A reference numeral 140 denotes a second platen (second transporting means) for transporting the printing medium. This second platen 140 is stretched by a plurality of rollers and moved in a direction shown by an arrow C to transport the printing medium 101 in a direction shown by arrow B by friction with the printing medium 101. A reference numeral 141 denotes a dryer for drying the ink on the printing surface of the printing medium immediately after printing.

Fig. 2 shows a construction of a circuit portion performing printing process in the ink-jet textile printing system. Here, the first printing head 208, the second printing head 209, the third printing head 210 and the fourth printing head 211 perform bi-directional printing.

The reference numeral 201 denotes a host computer controlling the ink-jet type textile printing system. A printing image data transferred from the host computer 201 via a general purpose interface bus (GPIB) interface, is once stored in a frame memory 202 and is sequentially read out to a sequential multi-scanning portion 203 by generating a printing start command. The sequential multi-scanning portion 203 distributingly transfer the printing image data received from the frame memory 202 to a first band memory 204 and a second band memory 205. In conjunction therewith, the printing image data received from the frame memory 292 is distributingly transferred to the third band memory 206 and the fourth band memory 207.

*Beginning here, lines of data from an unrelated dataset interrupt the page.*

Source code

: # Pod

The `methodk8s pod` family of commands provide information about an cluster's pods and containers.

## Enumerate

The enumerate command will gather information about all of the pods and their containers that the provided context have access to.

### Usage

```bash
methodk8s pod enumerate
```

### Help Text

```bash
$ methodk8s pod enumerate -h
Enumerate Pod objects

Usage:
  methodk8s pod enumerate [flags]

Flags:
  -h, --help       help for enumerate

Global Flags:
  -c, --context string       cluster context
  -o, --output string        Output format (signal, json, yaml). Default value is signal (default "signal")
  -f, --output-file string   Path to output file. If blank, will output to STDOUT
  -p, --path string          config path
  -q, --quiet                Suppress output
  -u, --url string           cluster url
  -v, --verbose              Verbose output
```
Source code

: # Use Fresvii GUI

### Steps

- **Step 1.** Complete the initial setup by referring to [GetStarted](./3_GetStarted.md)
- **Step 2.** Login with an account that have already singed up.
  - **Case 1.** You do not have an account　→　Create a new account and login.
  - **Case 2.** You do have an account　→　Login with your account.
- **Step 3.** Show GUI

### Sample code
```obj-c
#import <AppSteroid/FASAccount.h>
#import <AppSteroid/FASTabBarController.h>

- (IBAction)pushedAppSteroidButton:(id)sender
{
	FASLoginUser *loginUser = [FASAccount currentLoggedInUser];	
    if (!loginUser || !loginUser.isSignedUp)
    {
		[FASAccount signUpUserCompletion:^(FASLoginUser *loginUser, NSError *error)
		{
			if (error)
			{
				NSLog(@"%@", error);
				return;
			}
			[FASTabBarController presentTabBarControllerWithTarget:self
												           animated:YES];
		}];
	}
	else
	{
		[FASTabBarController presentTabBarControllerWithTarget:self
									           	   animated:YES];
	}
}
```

Next, Fig. 3 is an illustration for explaining a printing process by the first printing controller portion 104 in the ink-jet textile printing apparatus in Figs. 1 and 2.

Here, the first printing head 208 connected to the first band memory 204 is positioned at upstream side of the transporting direction Y of the printing medium 101 and thus performs first printing for the printing medium 101.

It should be noted that, in Fig. 3, the first printing head 208 includes all of the ink-jet heads 105 to 112, and the second printing head 209 includes all of the ink-jet heads 113 to 120.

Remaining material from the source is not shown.